Reply #5 - Nov 1st, 2009, 5:06am
 
The trick here in terms of performance is not to create arrays or copy arrays in the draw() function.

Step 1
Create 2 global arrays e.g.
Code:
int[][] g1, g2;

void setup(){
  g1 = new int[cols][rows];
  g2 = new int[cols][rows];
}

where cols and rows represent the size of the grid horizontally and vertically

Step 2
Add 2 more global references currGrid, newGrid i.e.
Code:
int[][] currGrid, newGrid; 



Step 3
Assume that g1 is used to hold the initial state of the game then in setup()
Code:
currGrid = g1;
newGrid = g2;


Step 4
Create a new function calcGrid() that ONLY uses reference currGrid and newGrid.

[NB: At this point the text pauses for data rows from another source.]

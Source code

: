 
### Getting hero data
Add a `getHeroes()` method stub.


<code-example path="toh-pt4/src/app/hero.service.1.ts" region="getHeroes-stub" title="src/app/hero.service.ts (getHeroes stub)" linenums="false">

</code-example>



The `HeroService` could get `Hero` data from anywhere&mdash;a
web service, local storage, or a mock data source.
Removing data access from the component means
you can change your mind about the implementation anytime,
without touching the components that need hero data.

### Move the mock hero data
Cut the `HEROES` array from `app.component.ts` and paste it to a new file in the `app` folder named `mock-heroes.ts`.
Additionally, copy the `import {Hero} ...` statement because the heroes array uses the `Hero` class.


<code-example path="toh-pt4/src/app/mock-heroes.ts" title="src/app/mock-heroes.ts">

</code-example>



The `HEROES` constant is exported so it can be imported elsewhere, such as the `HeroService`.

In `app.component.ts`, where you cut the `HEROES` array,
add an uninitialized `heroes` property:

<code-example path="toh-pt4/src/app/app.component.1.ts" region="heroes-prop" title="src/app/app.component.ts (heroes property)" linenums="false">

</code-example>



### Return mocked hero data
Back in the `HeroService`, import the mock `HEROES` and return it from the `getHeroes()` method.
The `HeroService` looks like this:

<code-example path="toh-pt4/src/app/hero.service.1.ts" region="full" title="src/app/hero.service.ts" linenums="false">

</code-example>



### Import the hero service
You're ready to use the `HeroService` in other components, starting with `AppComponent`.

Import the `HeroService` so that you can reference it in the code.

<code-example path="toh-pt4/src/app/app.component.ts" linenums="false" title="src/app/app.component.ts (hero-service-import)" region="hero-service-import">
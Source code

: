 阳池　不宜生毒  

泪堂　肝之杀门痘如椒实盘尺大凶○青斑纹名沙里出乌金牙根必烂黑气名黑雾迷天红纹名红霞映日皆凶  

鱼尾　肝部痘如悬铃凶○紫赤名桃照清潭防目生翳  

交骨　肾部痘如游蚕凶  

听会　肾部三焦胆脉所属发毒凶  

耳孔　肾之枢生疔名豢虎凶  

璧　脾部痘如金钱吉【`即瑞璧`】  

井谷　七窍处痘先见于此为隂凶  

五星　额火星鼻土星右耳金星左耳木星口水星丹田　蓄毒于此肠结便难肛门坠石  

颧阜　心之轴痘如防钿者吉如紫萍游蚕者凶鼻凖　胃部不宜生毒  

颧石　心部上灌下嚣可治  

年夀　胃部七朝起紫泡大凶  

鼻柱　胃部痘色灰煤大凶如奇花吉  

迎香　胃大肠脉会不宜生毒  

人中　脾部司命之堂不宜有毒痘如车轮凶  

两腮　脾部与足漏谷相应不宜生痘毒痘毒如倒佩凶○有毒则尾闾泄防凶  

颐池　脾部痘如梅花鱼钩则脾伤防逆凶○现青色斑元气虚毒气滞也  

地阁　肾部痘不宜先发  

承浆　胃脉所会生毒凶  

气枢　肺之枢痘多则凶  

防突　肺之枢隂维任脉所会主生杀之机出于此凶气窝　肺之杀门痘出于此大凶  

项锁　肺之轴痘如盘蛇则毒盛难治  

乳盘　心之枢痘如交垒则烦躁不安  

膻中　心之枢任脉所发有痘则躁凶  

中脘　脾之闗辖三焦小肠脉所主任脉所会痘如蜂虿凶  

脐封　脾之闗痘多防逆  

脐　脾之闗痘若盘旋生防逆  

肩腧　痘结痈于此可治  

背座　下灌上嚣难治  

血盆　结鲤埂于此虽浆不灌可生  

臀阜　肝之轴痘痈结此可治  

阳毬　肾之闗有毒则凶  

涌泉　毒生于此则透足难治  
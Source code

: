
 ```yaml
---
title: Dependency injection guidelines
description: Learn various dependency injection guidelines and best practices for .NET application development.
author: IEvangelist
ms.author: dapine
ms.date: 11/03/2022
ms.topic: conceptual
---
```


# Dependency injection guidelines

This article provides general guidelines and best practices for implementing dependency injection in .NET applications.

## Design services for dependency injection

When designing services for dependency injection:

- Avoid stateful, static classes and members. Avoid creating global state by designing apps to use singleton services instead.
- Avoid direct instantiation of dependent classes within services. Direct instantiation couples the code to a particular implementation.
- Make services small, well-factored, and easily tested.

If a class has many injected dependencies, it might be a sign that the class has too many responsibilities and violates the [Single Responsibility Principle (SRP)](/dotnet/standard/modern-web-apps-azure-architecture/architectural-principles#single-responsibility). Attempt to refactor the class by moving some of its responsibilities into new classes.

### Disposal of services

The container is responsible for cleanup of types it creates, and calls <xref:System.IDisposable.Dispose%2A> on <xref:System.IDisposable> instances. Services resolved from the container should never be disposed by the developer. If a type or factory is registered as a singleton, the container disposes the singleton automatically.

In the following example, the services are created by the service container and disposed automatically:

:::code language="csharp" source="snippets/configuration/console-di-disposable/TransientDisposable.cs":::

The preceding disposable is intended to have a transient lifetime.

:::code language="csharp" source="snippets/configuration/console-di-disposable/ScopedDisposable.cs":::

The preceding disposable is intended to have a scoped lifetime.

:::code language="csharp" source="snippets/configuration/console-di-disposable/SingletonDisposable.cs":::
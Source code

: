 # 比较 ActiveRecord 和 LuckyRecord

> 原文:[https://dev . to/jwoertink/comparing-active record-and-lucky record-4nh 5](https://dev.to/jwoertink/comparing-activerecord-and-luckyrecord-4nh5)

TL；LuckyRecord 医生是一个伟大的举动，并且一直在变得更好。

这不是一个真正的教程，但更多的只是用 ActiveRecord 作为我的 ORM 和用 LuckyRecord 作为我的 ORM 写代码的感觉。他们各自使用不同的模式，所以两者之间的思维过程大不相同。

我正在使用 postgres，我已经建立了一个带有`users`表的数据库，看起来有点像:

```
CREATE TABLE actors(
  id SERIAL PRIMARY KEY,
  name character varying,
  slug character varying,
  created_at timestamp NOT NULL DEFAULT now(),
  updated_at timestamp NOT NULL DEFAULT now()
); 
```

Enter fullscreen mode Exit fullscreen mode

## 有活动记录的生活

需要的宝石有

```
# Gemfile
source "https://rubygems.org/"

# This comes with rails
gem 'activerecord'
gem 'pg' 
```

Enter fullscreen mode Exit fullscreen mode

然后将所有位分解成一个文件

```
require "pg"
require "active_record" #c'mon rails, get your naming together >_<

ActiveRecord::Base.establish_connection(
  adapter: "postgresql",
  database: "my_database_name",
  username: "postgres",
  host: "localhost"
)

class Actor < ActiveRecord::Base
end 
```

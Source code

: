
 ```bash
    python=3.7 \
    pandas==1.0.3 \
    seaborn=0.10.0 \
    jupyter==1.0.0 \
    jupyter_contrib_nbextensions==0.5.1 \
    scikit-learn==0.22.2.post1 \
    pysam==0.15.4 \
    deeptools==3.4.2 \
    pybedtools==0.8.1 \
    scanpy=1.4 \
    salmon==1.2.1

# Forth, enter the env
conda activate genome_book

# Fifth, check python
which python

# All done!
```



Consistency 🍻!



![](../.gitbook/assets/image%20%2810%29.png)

It calculates the new state of EVERY cell in currGrid and stores it in newGrid.

Step 5
In draw() method we calculate the new Grid swap the reference to g1/g2, draw the grid and repeat e.g.
Code:
void draw(){
  calcGrid();
  if(newGrid == g1){
     newGrid = g2;
     currGrid = g1;
  }
  else {
     newGrid = g1;
     currGrid = g2;
  }
  // At this stage currGrid holds the current state of the grid
  // so use currGrid to display the grid here
}


Hope this helps  Smiley
Re: life in "processing: a programming handbook"
Reply #6 - Nov 2nd, 2009, 2:40pm
 
Quark wrote on Nov 1st, 2009, 5:06am:
The trick here in terms of performance is not to create arrays or copy arrays in the draw() function.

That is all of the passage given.